What? Who? Well, Hailu Mergia is an Ethiopian one-man-band who first released the record on which this song appears in 1985. It is only down to the good eyes and ears of Awesome Tapes From Africa, a record label which as far as I can make out started life as a blog (specialising, as you can guess, in music from Africa), that I heard this song last week. Now I find out that the Washington City Paper has written an article about the re-release of the album, as well as interviewing Hailu Mergia himself, who is now working as a cab driver in Washington - and I think: how amazing that a certifiably "dead" recording should be unearthed and resurrected in this way, written about in the press, listened to, liked and shared by a completely new generation.

BUT YES. The album is called Hailu Mergia & His Classical Instrument and is out 25th June. 'Shilela' of course is just one song from that collection of songs, but it gives a pretty good inkling into what you will find upon listening. Traditional Ethiopian music in the form of jazzy accordion stylings combined with synthesiser sensibilities.

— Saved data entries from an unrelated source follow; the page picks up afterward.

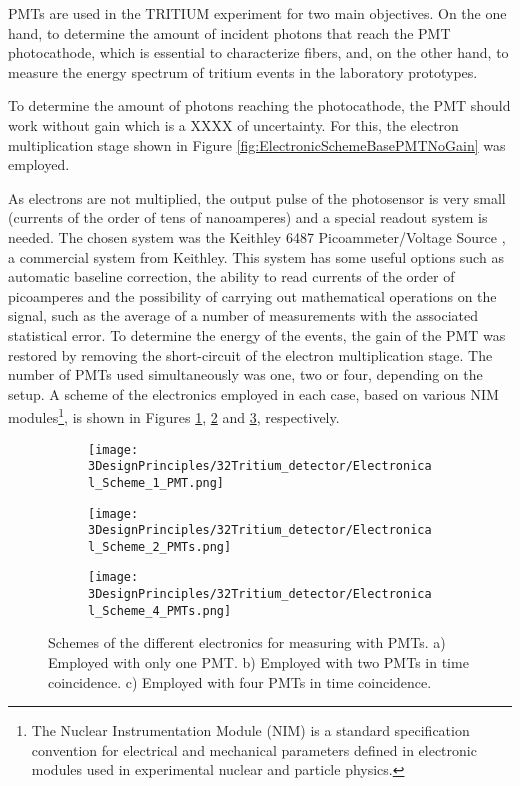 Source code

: PMTs are used in the TRITIUM experiment for two main objectives. On the one hand, to determine the amount of incident photons that reach the PMT photocathode, which is essential to characterize fibers, and, on the other hand, to measure the energy spectrum of tritium events in the laboratory prototypes.

To determine the amount of photons reaching the photocathode, the PMT should work without gain which is a XXXX of uncertainty. For this, the electron multiplication stage shown in Figure \ref{fig:ElectronicSchemeBasePMTNoGain} was employed. 

As electrons are not multiplied, the output pulse of the photosensor is very small (currents of the order of tens of nanoamperes) and a special readout system is needed. The chosen system was the Keithley 6487 Picoammeter/Voltage Source \cite{DataSheetKeithley6487}, a commercial system from Keithley. This system has some useful options such as automatic baseline correction, the ability to read currents of the order of picoamperes and the possibility of carrying out mathematical operations on the signal, such as the average of a number of measurements with the associated statistical error. To determine the energy of the events, the gain of the PMT was restored by removing the short-circuit of the electron multiplication stage. The number of PMTs used simultaneously was one, two or four, depending on the setup. A scheme of the electronics employed in each case, based on various NIM modules\footnote{The Nuclear Instrumentation Module (NIM) is a standard specification convention for electrical and mechanical parameters defined in electronic modules used in experimental nuclear and particle physics.}, is shown in Figures \ref{subfig:ElectronicConfiguraiton1PMT}, \ref{subfig:ElectronicConfiguraiton2PMT} and \ref{subfig:ElectronicConfiguraiton4PMT}, respectively.

\begin{figure}
\centering
    \begin{subfigure}[b]{1.0\textwidth}
    \centering
    \texttt{[image: 3DesignPrinciples/32Tritium\_detector/Electronical\_Scheme\_1\_PMT.png]}  
    \caption{\label{subfig:ElectronicConfiguraiton1PMT}}
    \end{subfigure}
    \hfill
    \begin{subfigure}[b]{1.0\textwidth}
    \centering
    \texttt{[image: 3DesignPrinciples/32Tritium\_detector/Electronical\_Scheme\_2\_PMTs.png]}  
    \caption{\label{subfig:ElectronicConfiguraiton2PMT}}
    \end{subfigure}
    \hfill
    \begin{subfigure}[b]{1.0\textwidth}
    \centering
    \texttt{[image: 3DesignPrinciples/32Tritium\_detector/Electronical\_Scheme\_4\_PMTs.png]}  
    \caption{\label{subfig:ElectronicConfiguraiton4PMT}}
    \end{subfigure}
 \caption{Schemes of the different electronics for measuring with PMTs. a) Employed with only one PMT. b) Employed with two PMTs in time coincidence. c) Employed with four PMTs in time coincidence.}
 \label{fig:ElectronicConfiguraitonsPMT}
\end{figure}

The synth in this particular song is immense, bold without overpowering everything else, warm and soft-edged, like a set of winding waterfalls made of viscous cartoon-clouds instead of water. An electric piano jazzes out in the background, whilst the accordion - the integral part of this song and I believe the whole album - patters like drips of sunlight over the top, creating a virtuoso dot-to-dot of traditional Ethiopian music. Although it is generally unchanging throughout, I think that is the point: Shilela is also the name of a patriotic traditional song, and it is unchanging, almost as if the repetition plays a part in drawing you in to its melody.

In any case, I like it a lot. The fact that it sounds old gives it even more of a boost in my opinion: it's supposed to sound that way. It is wholly and wholesomely analogue, live and real - the accordion nearly sounds as though it is breathless throughout its performance. Lovely stuff.